→ Activity: All of the data below should be written out exactly.

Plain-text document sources
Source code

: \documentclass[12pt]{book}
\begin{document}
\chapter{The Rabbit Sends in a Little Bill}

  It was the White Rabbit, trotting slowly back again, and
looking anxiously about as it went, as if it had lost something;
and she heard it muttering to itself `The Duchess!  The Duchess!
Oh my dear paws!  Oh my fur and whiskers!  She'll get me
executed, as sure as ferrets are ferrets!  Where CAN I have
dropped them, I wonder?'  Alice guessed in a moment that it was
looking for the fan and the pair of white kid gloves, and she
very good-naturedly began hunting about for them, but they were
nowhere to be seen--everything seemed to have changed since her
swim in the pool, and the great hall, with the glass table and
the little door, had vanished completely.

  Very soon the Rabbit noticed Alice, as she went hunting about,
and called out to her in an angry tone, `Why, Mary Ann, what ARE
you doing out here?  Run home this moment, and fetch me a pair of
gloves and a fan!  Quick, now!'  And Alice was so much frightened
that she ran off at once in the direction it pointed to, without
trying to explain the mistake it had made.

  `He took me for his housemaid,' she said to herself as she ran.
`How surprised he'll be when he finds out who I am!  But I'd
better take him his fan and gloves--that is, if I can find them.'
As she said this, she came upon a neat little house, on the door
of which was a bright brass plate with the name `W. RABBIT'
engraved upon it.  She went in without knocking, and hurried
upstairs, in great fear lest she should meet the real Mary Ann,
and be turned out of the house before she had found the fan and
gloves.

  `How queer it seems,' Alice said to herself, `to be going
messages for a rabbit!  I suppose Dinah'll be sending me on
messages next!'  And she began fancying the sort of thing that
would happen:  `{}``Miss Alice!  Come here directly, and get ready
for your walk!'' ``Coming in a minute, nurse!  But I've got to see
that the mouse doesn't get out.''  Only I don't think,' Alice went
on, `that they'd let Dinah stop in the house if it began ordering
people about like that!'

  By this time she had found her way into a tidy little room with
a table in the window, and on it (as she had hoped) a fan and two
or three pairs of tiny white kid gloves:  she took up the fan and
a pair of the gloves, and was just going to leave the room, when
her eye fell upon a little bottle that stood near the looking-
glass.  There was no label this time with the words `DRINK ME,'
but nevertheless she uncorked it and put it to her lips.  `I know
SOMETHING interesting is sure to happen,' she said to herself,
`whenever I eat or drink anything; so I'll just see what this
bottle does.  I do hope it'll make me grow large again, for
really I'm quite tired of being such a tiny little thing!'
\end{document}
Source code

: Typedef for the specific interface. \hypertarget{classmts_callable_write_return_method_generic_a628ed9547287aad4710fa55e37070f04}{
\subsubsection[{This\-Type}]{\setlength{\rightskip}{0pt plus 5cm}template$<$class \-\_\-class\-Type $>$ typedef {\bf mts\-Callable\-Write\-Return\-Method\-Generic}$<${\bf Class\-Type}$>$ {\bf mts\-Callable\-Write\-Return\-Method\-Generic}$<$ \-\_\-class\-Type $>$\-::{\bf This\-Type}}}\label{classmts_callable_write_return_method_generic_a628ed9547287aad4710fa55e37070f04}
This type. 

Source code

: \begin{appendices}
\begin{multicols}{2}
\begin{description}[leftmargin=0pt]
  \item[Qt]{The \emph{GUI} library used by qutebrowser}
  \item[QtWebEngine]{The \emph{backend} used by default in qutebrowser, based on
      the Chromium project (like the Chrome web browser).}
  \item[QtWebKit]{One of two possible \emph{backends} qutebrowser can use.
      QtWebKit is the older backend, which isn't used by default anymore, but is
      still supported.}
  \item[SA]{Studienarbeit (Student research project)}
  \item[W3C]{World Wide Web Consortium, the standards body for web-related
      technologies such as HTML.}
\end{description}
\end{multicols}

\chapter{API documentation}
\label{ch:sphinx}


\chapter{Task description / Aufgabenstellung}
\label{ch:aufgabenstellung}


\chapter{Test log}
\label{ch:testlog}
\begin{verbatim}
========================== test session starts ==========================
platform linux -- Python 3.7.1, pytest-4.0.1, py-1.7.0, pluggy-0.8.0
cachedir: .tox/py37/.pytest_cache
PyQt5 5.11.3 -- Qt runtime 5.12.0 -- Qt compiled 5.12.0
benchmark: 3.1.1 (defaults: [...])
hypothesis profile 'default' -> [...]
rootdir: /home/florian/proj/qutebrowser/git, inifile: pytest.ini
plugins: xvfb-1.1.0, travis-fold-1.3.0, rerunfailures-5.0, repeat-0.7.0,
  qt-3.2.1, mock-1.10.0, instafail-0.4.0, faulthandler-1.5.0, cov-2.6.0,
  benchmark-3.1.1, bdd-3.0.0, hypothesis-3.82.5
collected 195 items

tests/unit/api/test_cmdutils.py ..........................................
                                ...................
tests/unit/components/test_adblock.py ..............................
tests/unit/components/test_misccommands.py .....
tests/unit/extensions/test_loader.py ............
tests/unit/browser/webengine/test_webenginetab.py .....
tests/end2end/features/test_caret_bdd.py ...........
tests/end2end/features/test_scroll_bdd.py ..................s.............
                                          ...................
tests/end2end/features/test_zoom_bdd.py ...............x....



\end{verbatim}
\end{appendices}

→ Solved exercise:
Source code

: \documentclass[12pt]{book}
\begin{document}
\chapter{The Rabbit Sends in a Little Bill}

  It was the White Rabbit, trotting slowly back again, and
looking anxiously about as it went, as if it had lost something;
and she heard it muttering to itself `The Duchess!  The Duchess!
Oh my dear paws!  Oh my fur and whiskers!  She'll get me
executed, as sure as ferrets are ferrets!  Where CAN I have
dropped them, I wonder?'  Alice guessed in a moment that it was
looking for the fan and the pair of white kid gloves, and she
very good-naturedly began hunting about for them, but they were
nowhere to be seen--everything seemed to have changed since her
swim in the pool, and the great hall, with the glass table and
the little door, had vanished completely.

  Very soon the Rabbit noticed Alice, as she went hunting about,
and called out to her in an angry tone, `Why, Mary Ann, what ARE
you doing out here?  Run home this moment, and fetch me a pair of
gloves and a fan!  Quick, now!'  And Alice was so much frightened
that she ran off at once in the direction it pointed to, without
trying to explain the mistake it had made.

  `He took me for his housemaid,' she said to herself as she ran.
`How surprised he'll be when he finds out who I am!  But I'd
better take him his fan and gloves--that is, if I can find them.'
As she said this, she came upon a neat little house, on the door
of which was a bright brass plate with the name `W. RABBIT'
engraved upon it.  She went in without knocking, and hurried
upstairs, in great fear lest she should meet the real Mary Ann,
and be turned out of the house before she had found the fan and
gloves.

  `How queer it seems,' Alice said to herself, `to be going
messages for a rabbit!  I suppose Dinah'll be sending me on
messages next!'  And she began fancying the sort of thing that
would happen:  `{}``Miss Alice!  Come here directly, and get ready
for your walk!'' ``Coming in a minute, nurse!  But I've got to see
that the mouse doesn't get out.''  Only I don't think,' Alice went
on, `that they'd let Dinah stop in the house if it began ordering
people about like that!'

  By this time she had found her way into a tidy little room with
a table in the window, and on it (as she had hoped) a fan and two
or three pairs of tiny white kid gloves:  she took up the fan and
a pair of the gloves, and was just going to leave the room, when
her eye fell upon a little bottle that stood near the looking-
glass.  There was no label this time with the words `DRINK ME,'
but nevertheless she uncorked it and put it to her lips.  `I know
SOMETHING interesting is sure to happen,' she said to herself,
`whenever I eat or drink anything; so I'll just see what this
bottle does.  I do hope it'll make me grow large again, for
really I'm quite tired of being such a tiny little thing!'
\end{document}
Source code

: Typedef for the specific interface. \hypertarget{classmts_callable_write_return_method_generic_a628ed9547287aad4710fa55e37070f04}{
\subsubsection[{This\-Type}]{\setlength{\rightskip}{0pt plus 5cm}template$<$class \-\_\-class\-Type $>$ typedef {\bf mts\-Callable\-Write\-Return\-Method\-Generic}$<${\bf Class\-Type}$>$ {\bf mts\-Callable\-Write\-Return\-Method\-Generic}$<$ \-\_\-class\-Type $>$\-::{\bf This\-Type}}}\label{classmts_callable_write_return_method_generic_a628ed9547287aad4710fa55e37070f04}
This type. 

Source code

: \begin{appendices}
\begin{multicols}{2}
\begin{description}[leftmargin=0pt]
  \item[Qt]{The \emph{GUI} library used by qutebrowser}
  \item[QtWebEngine]{The \emph{backend} used by default in qutebrowser, based on
      the Chromium project (like the Chrome web browser).}
  \item[QtWebKit]{One of two possible \emph{backends} qutebrowser can use.
      QtWebKit is the older backend, which isn't used by default anymore, but is
      still supported.}
  \item[SA]{Studienarbeit (Student research project)}
  \item[W3C]{World Wide Web Consortium, the standards body for web-related
      technologies such as HTML.}
\end{description}
\end{multicols}

\chapter{API documentation}
\label{ch:sphinx}


\chapter{Task description / Aufgabenstellung}
\label{ch:aufgabenstellung}


\chapter{Test log}
\label{ch:testlog}
\begin{verbatim}
========================== test session starts ==========================
platform linux -- Python 3.7.1, pytest-4.0.1, py-1.7.0, pluggy-0.8.0
cachedir: .tox/py37/.pytest_cache
PyQt5 5.11.3 -- Qt runtime 5.12.0 -- Qt compiled 5.12.0
benchmark: 3.1.1 (defaults: [...])
hypothesis profile 'default' -> [...]
rootdir: /home/florian/proj/qutebrowser/git, inifile: pytest.ini
plugins: xvfb-1.1.0, travis-fold-1.3.0, rerunfailures-5.0, repeat-0.7.0,
  qt-3.2.1, mock-1.10.0, instafail-0.4.0, faulthandler-1.5.0, cov-2.6.0,
  benchmark-3.1.1, bdd-3.0.0, hypothesis-3.82.5
collected 195 items

tests/unit/api/test_cmdutils.py ..........................................
                                ...................
tests/unit/components/test_adblock.py ..............................
tests/unit/components/test_misccommands.py .....
tests/unit/extensions/test_loader.py ............
tests/unit/browser/webengine/test_webenginetab.py .....
tests/end2end/features/test_caret_bdd.py ...........
tests/end2end/features/test_scroll_bdd.py ..................s.............
                                          ...................
tests/end2end/features/test_zoom_bdd.py ...............x....



\end{verbatim}
\end{appendices}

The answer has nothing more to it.